Long before the European Indoor Championships celebrated their premiere in Vienna in 1970, athletics competitions were held indoors under extremely difficult - and from today's perspective, sometimes strange - conditions. The seven ÖLV athletes who will be competing at the European Indoor Championships in Apeldoorn next week can hardly imagine what it was like ...

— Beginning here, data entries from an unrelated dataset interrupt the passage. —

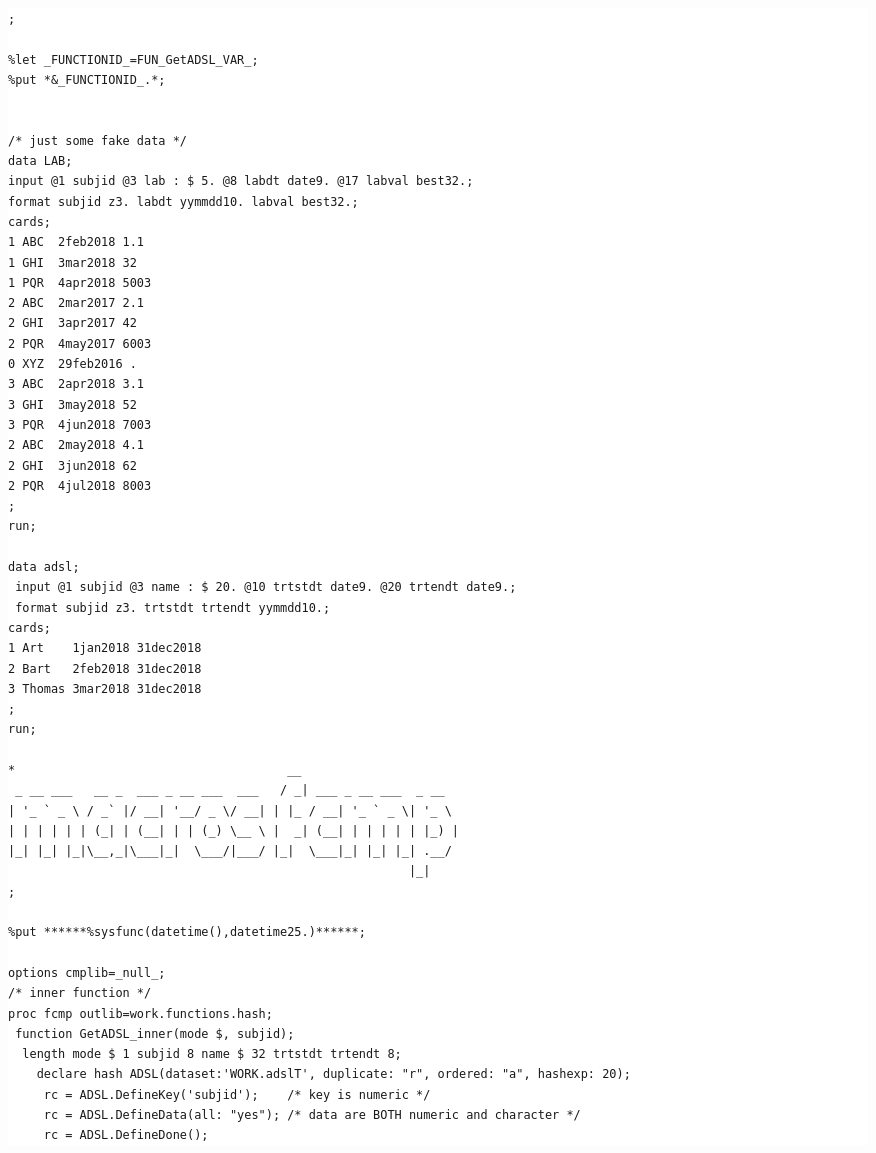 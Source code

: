    ;

    %let _FUNCTIONID_=FUN_GetADSL_VAR_;
    %put *&_FUNCTIONID_.*;


    /* just some fake data */
    data LAB;
    input @1 subjid @3 lab : $ 5. @8 labdt date9. @17 labval best32.;
    format subjid z3. labdt yymmdd10. labval best32.;
    cards;
    1 ABC  2feb2018 1.1
    1 GHI  3mar2018 32
    1 PQR  4apr2018 5003
    2 ABC  2mar2017 2.1
    2 GHI  3apr2017 42
    2 PQR  4may2017 6003
    0 XYZ  29feb2016 .
    3 ABC  2apr2018 3.1
    3 GHI  3may2018 52
    3 PQR  4jun2018 7003
    2 ABC  2may2018 4.1
    2 GHI  3jun2018 62
    2 PQR  4jul2018 8003
    ;
    run;

    data adsl;
     input @1 subjid @3 name : $ 20. @10 trtstdt date9. @20 trtendt date9.;
     format subjid z3. trtstdt trtendt yymmdd10.;
    cards;
    1 Art    1jan2018 31dec2018
    2 Bart   2feb2018 31dec2018
    3 Thomas 3mar2018 31dec2018
    ;
    run;

    *                                      __
     _ __ ___   __ _  ___ _ __ ___  ___   / _| ___ _ __ ___  _ __
    | '_ ` _ \ / _` |/ __| '__/ _ \/ __| | |_ / __| '_ ` _ \| '_ \
    | | | | | | (_| | (__| | | (_) \__ \ |  _| (__| | | | | | |_) |
    |_| |_| |_|\__,_|\___|_|  \___/|___/ |_|  \___|_| |_| |_| .__/
                                                            |_|
    ;

    %put ******%sysfunc(datetime(),datetime25.)******;

    options cmplib=_null_;
    /* inner function */
    proc fcmp outlib=work.functions.hash;
     function GetADSL_inner(mode $, subjid);
      length mode $ 1 subjid 8 name $ 32 trtstdt trtendt 8;
        declare hash ADSL(dataset:'WORK.adslT', duplicate: "r", ordered: "a", hashexp: 20);
         rc = ADSL.DefineKey('subjid');    /* key is numeric */
         rc = ADSL.DefineData(all: "yes"); /* data are BOTH numeric and character */
         rc = ADSL.DefineDone();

Raphael Pallitsch and Co. would probably not be competing this year under the conditions of the past. One can only pay tribute to how the first indoor records were set in the early days in those disciplines in which red-white-red is represented at the European Championships this year. It's always worth taking a look at the newspaper archive...

"Carried off the curve"
 Pallitsch's "ancestor" as an indoor 1500m record holder is Árpád Blödy from Hakoah Vienna. In Austria, athletics competitions were even held in the "Ronacher" as early as 1919 for propaganda purposes, but indoor tracks did not yet exist. That is why Blödy, one of the best Austrian middle distance runners of the 1930s, used the indoor meeting organized by Maccabi in Frankfurt for a start on 29 September 1936.

"The event took place in a large hall and was attended by 4,000 spectators," reported the "Neue Wiener Tagblatt". Blödy ran the 1500 m in second place in 4:15.2 minutes, the time that is listed by the ÖLV as the first indoor record over 1500 m. The special thing: According to the report, the circular track was "only 100 meters long, so that on the shorter distances the runners were repeatedly carried out of the curves". Nowadays, the standard length of the circuits at championships is 200 meters.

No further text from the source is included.